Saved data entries
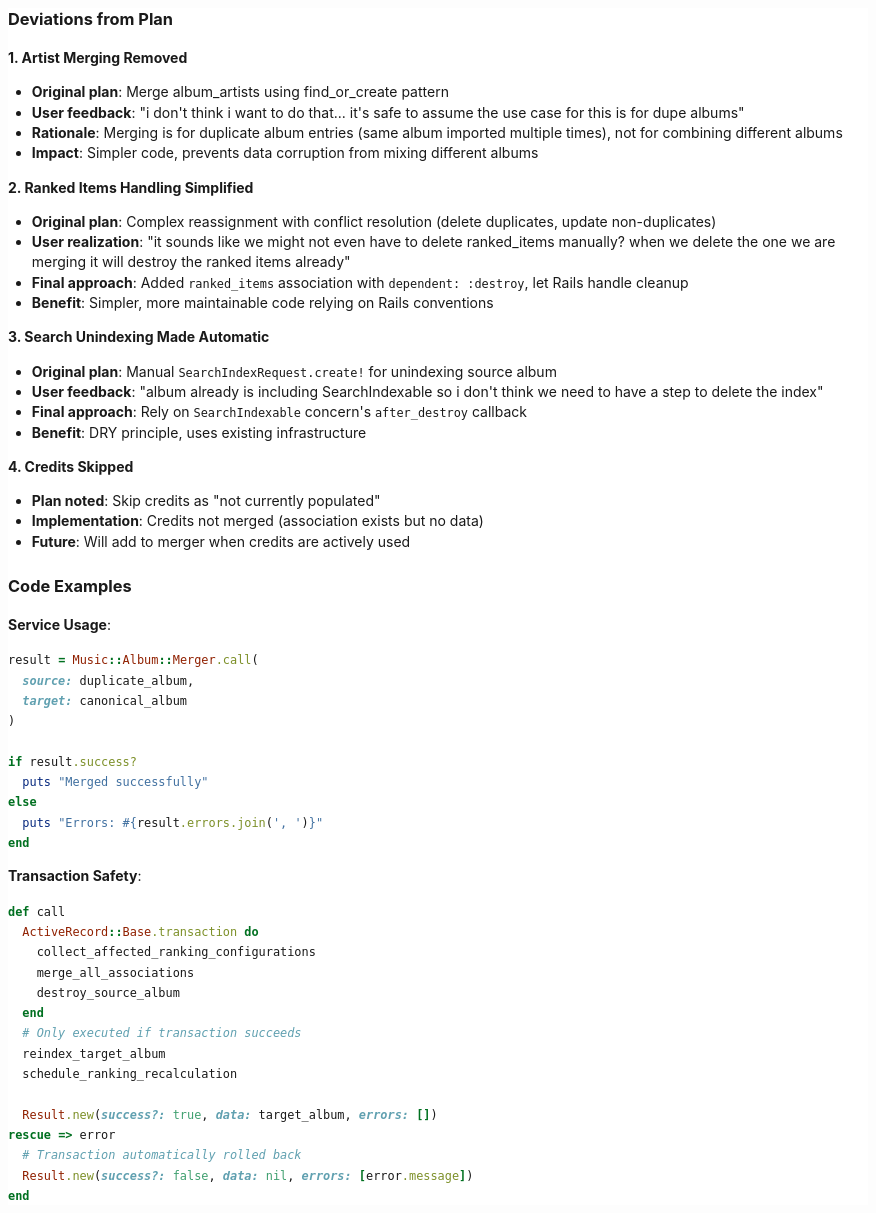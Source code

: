 ### Deviations from Plan

**1. Artist Merging Removed**
- **Original plan**: Merge album_artists using find_or_create pattern
- **User feedback**: "i don't think i want to do that... it's safe to assume the use case for this is for dupe albums"
- **Rationale**: Merging is for duplicate album entries (same album imported multiple times), not for combining different albums
- **Impact**: Simpler code, prevents data corruption from mixing different albums

**2. Ranked Items Handling Simplified**
- **Original plan**: Complex reassignment with conflict resolution (delete duplicates, update non-duplicates)
- **User realization**: "it sounds like we might not even have to delete ranked_items manually? when we delete the one we are merging it will destroy the ranked items already"
- **Final approach**: Added `ranked_items` association with `dependent: :destroy`, let Rails handle cleanup
- **Benefit**: Simpler, more maintainable code relying on Rails conventions

**3. Search Unindexing Made Automatic**
- **Original plan**: Manual `SearchIndexRequest.create!` for unindexing source album
- **User feedback**: "album already is including SearchIndexable so i don't think we need to have a step to delete the index"
- **Final approach**: Rely on `SearchIndexable` concern's `after_destroy` callback
- **Benefit**: DRY principle, uses existing infrastructure

**4. Credits Skipped**
- **Plan noted**: Skip credits as "not currently populated"
- **Implementation**: Credits not merged (association exists but no data)
- **Future**: Will add to merger when credits are actively used

### Code Examples

**Service Usage**:
```ruby
result = Music::Album::Merger.call(
  source: duplicate_album,
  target: canonical_album
)

if result.success?
  puts "Merged successfully"
else
  puts "Errors: #{result.errors.join(', ')}"
end
```

**Transaction Safety**:
```ruby
def call
  ActiveRecord::Base.transaction do
    collect_affected_ranking_configurations
    merge_all_associations
    destroy_source_album
  end
  # Only executed if transaction succeeds
  reindex_target_album
  schedule_ranking_recalculation

  Result.new(success?: true, data: target_album, errors: [])
rescue => error
  # Transaction automatically rolled back
  Result.new(success?: false, data: nil, errors: [error.message])
end
```
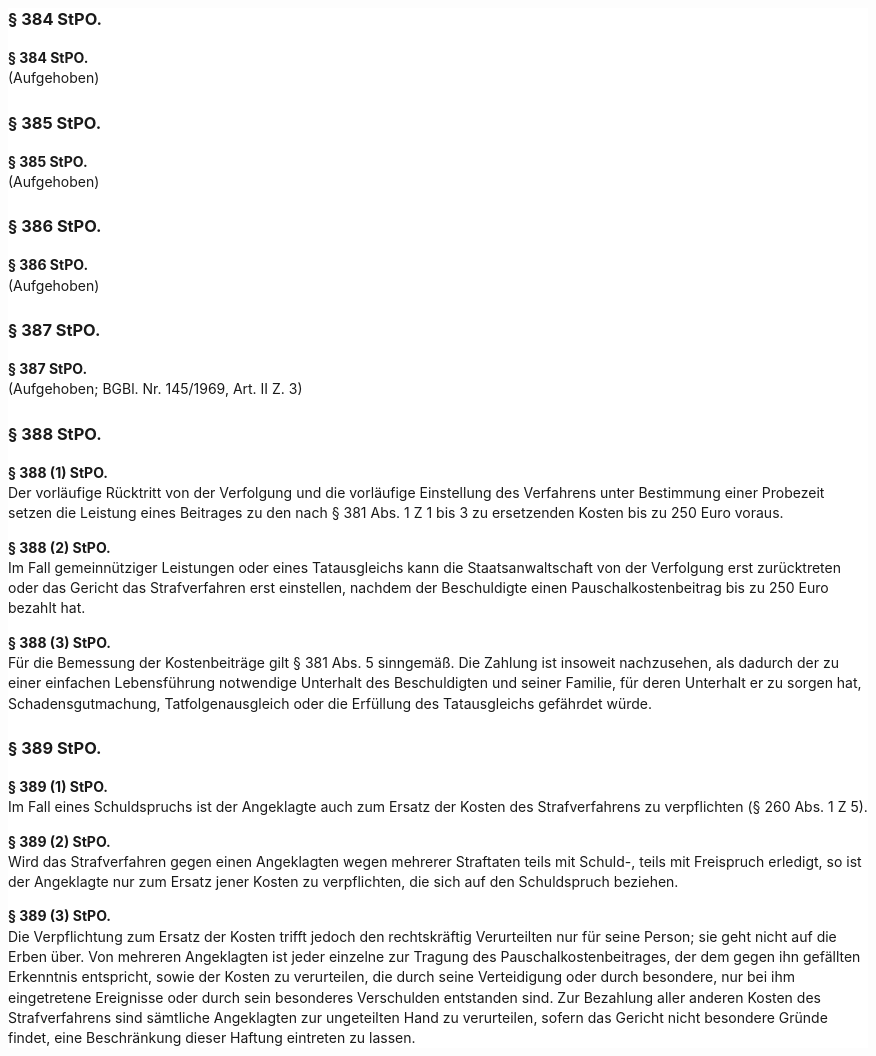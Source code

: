 ### § 384 StPO.

**§ 384 StPO.**  
 (Aufgehoben)

### § 385 StPO.

**§ 385 StPO.**  
 (Aufgehoben)

### § 386 StPO.

**§ 386 StPO.**  
 (Aufgehoben)

### § 387 StPO.

**§ 387 StPO.**  
 (Aufgehoben; BGBl. Nr. 145/1969, Art. II Z. 3)

### § 388 StPO.

**§ 388 (1) StPO.**  
Der vorläufige Rücktritt von der Verfolgung und die vorläufige Einstellung des Verfahrens unter Bestimmung einer Probezeit setzen die Leistung eines Beitrages zu den nach § 381 Abs. 1 Z 1 bis 3 zu ersetzenden Kosten bis zu 250 Euro voraus.

**§ 388 (2) StPO.**  
Im Fall gemeinnütziger Leistungen oder eines Tatausgleichs kann die Staatsanwaltschaft von der Verfolgung erst zurücktreten oder das Gericht das Strafverfahren erst einstellen, nachdem der Beschuldigte einen Pauschalkostenbeitrag bis zu 250 Euro bezahlt hat.

**§ 388 (3) StPO.**  
Für die Bemessung der Kostenbeiträge gilt § 381 Abs. 5 sinngemäß. Die Zahlung ist insoweit nachzusehen, als dadurch der zu einer einfachen Lebensführung notwendige Unterhalt des Beschuldigten und seiner Familie, für deren Unterhalt er zu sorgen hat, Schadensgutmachung, Tatfolgenausgleich oder die Erfüllung des Tatausgleichs gefährdet würde.

### § 389 StPO.

**§ 389 (1) StPO.**  
Im Fall eines Schuldspruchs ist der Angeklagte auch zum Ersatz der Kosten des Strafverfahrens zu verpflichten (§ 260 Abs. 1 Z 5).

**§ 389 (2) StPO.**  
Wird das Strafverfahren gegen einen Angeklagten wegen mehrerer Straftaten teils mit Schuld-, teils mit Freispruch erledigt, so ist der Angeklagte nur zum Ersatz jener Kosten zu verpflichten, die sich auf den Schuldspruch beziehen.

**§ 389 (3) StPO.**  
Die Verpflichtung zum Ersatz der Kosten trifft jedoch den rechtskräftig Verurteilten nur für seine Person; sie geht nicht auf die Erben über. Von mehreren Angeklagten ist jeder einzelne zur Tragung des Pauschalkostenbeitrages, der dem gegen ihn gefällten Erkenntnis entspricht, sowie der Kosten zu verurteilen, die durch seine Verteidigung oder durch besondere, nur bei ihm eingetretene Ereignisse oder durch sein besonderes Verschulden entstanden sind. Zur Bezahlung aller anderen Kosten des Strafverfahrens sind sämtliche Angeklagten zur ungeteilten Hand zu verurteilen, sofern das Gericht nicht besondere Gründe findet, eine Beschränkung dieser Haftung eintreten zu lassen.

◆ TASK DETAILS
Retrieve all lines from the data that contain the string "Strafverfahrens".

◆ RESPONSE BOX
Im Fall eines Schuldspruchs ist der Angeklagte auch zum Ersatz der Kosten des Strafverfahrens zu verpflichten (§ 260 Abs. 1 Z 5).
Die Verpflichtung zum Ersatz der Kosten trifft jedoch den rechtskräftig Verurteilten nur für seine Person; sie geht nicht auf die Erben über. Von mehreren Angeklagten ist jeder einzelne zur Tragung des Pauschalkostenbeitrages, der dem gegen ihn gefällten Erkenntnis entspricht, sowie der Kosten zu verurteilen, die durch seine Verteidigung oder durch besondere, nur bei ihm eingetretene Ereignisse oder durch sein besonderes Verschulden entstanden sind. Zur Bezahlung aller anderen Kosten des Strafverfahrens sind sämtliche Angeklagten zur ungeteilten Hand zu verurteilen, sofern das Gericht nicht besondere Gründe findet, eine Beschränkung dieser Haftung eintreten zu lassen.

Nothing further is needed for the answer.